Page MenuHomePhabricator

No user-visible lag reports when database slave server has stopped replication slave thread
Closed, ResolvedPublic


Sometimes a slave server stops replicating, for instance due to some transitory funky error:

   Slave_IO_Running: Yes
  Slave_SQL_Running: No
         Last_errno: 1205
         Last_error: Error 'Lock wait timeout exceeded; Try restarting transaction' on query.

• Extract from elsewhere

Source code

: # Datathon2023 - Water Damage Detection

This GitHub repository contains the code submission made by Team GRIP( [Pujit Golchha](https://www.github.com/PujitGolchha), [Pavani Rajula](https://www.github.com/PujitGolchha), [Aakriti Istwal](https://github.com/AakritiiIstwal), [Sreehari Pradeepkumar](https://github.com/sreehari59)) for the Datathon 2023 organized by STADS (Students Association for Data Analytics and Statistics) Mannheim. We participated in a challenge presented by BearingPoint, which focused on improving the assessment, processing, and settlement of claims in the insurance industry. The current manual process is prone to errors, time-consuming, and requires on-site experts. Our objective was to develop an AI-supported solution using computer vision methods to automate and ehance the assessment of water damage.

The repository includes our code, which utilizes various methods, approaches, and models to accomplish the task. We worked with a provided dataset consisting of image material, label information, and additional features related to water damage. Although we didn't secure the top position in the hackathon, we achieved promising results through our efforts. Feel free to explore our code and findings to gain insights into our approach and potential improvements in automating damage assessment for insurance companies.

Default database: 'enwiki'. Query: 'UPDATE /* HTMLCacheUpdate::invalidateIDs This flag once ... */  `page` SET page_touched = '20090127180707' WHERE (page_id IN ('14890591'))'

In this case, there's no end-user-visible report of lag, but weird things happen such as a failure to show updated information on Special:Contributions.

After restarting the slave thread, we get a nice big warning like this:

Due to high database server lag, changes newer than 2146 seconds might not be shown in this list.

which is neat. It would be nice to have a similar warning if we're pulling from a server that's outright not replicating... it may be difficult to tell how far behind it is in this case, but even a "we're broken" warning would be nice.

Note that the lag report in the API shows up "" instead of say "0" for this case:

whereas the 'lagtop' script reports a 0. Lagtop perhaps should be updated to show a visible warning as well if this is detectable.

Version: unspecified
Severity: enhancement

Event Timeline

bzimport raised the priority of this task from to Low.Nov 21 2014, 10:28 PM
bzimport added a project: Wikimedia-Rdbms.
bzimport set Reference to bz17179.
bzimport added a subscriber: Unknown Object (MLST).

Change 241133 had a related patch set uploaded (by Aaron Schulz):
Added pt-heartbeat support to DatabaseMysqlBase

Change 241133 merged by jenkins-bot:
Added pt-heartbeat support to DatabaseMysqlBase

jcrespo assigned this task to aaron.
jcrespo added a subscriber: jcrespo.

I would consider this resolved thanks to performance team's patches regarding pt-heartbeat (shown above).